Completely non-shocking confession: I’m a perfectionist.
I want everything I do to be perfect on the first try. Right away. Because something deep inside me thinks that if I’m not magically gifted at something, I shouldn’t try.
Now, I am also fully aware that this is BS, and I’m fighting it. It’s a stubborn mindset, though.
But I’m trying to change the way I look at risks, messes, and mistakes. Because sometimes? Sometimes you have to make a huge mess before you can create something beautiful, and you have to take a risk to get a reward.
I’m thinking about this today because I got my hair done. Well… half-done. It was getting dull after over a year of purple dye, and I wanted a fresh start from root to tip so I could get back to something brighter.
But do you know what happens when you bleach hair that’s been purple for 17 months?
Highlighter pink, that’s what happens.
I mean, I think it’s kind of fun, but it’s not the end result I’m going for. The point is, this little OMG this is not what I want what have I done mess is a step toward what I do want. A necessary step.
I couldn’t get what I want if I didn’t move through the mess.
(And honestly, I’m now considering going berry pink for a while before I return to the Land of Purple. Sometimes messes aren’t so bad.)
Hair is a tiny thing, but it reminds me of a whole lot of bigger stuff.
First drafts can be like this, too. I can plan everything and still make a mess of it when my fingers hit the keyboard. That happened to me not too long ago, when I got to the mid-point of a book I was SUPER excited to write and realized it just wasn’t working.
I could have called it a failure and walked away. But my mess showed me what, exactly, wasn’t working. And when I had a consultation call with my wonderful editor last night, I was able to talk through those problems. Now I can’t wait to get back to it and start over (though I do have some other stuff going on with that whole urban fantasy pen name thing…)
Life can be like that, too.
I’m working through a few medical issues right now that are kind of hit-or-miss with medications. We try stuff, maybe it works, maybe I feel like crap for a month while we wait to see whether I’ll adjust to it, maybe we try something else.

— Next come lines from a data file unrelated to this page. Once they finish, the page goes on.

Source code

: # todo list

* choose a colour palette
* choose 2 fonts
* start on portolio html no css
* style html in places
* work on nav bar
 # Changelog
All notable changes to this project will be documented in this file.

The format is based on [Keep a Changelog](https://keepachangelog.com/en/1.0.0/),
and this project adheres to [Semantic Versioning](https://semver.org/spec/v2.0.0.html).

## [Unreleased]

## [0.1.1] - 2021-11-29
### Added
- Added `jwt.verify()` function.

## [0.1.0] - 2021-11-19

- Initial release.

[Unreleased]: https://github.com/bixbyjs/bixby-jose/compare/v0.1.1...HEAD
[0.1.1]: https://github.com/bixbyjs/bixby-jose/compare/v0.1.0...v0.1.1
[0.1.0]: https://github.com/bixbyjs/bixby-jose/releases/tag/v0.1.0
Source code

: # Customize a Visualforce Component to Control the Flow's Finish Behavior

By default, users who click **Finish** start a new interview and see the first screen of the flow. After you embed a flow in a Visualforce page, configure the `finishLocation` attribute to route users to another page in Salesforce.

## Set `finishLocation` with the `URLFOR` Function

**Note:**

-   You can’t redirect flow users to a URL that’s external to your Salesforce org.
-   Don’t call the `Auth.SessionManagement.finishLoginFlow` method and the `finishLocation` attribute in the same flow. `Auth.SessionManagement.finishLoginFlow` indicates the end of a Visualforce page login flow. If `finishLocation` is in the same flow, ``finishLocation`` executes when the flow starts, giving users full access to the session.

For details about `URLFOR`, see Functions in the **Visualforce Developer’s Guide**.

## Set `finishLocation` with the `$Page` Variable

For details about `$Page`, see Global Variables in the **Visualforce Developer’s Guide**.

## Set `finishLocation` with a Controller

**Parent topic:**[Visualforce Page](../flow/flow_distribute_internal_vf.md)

While this is going on, my productivity is lower than it would normally be. It sucks. I panic and want to stop trying. I get sick of feeling sick. I want to give up. But I’m taking a chance, hoping that getting through this mess will mean things will be so much brighter on the other side that it will be worth slogging through the side-effect circus.
I’m making a mess so I can make it better, tearing down walls instead of just wallpapering over the cracks, making a mess so I can rebuild something solid instead of settling for a cosmetic cover-up.
And whether it’s did you mean to do that?! pink hair, stress-inducing dead ends on projects, or just trying to get my *stuff* together in life, I’m trying to be okay with the mess. Not every step of every journey needs to be pretty or perfect, as long as I’m learning and growing and not stressing too much in the meantime.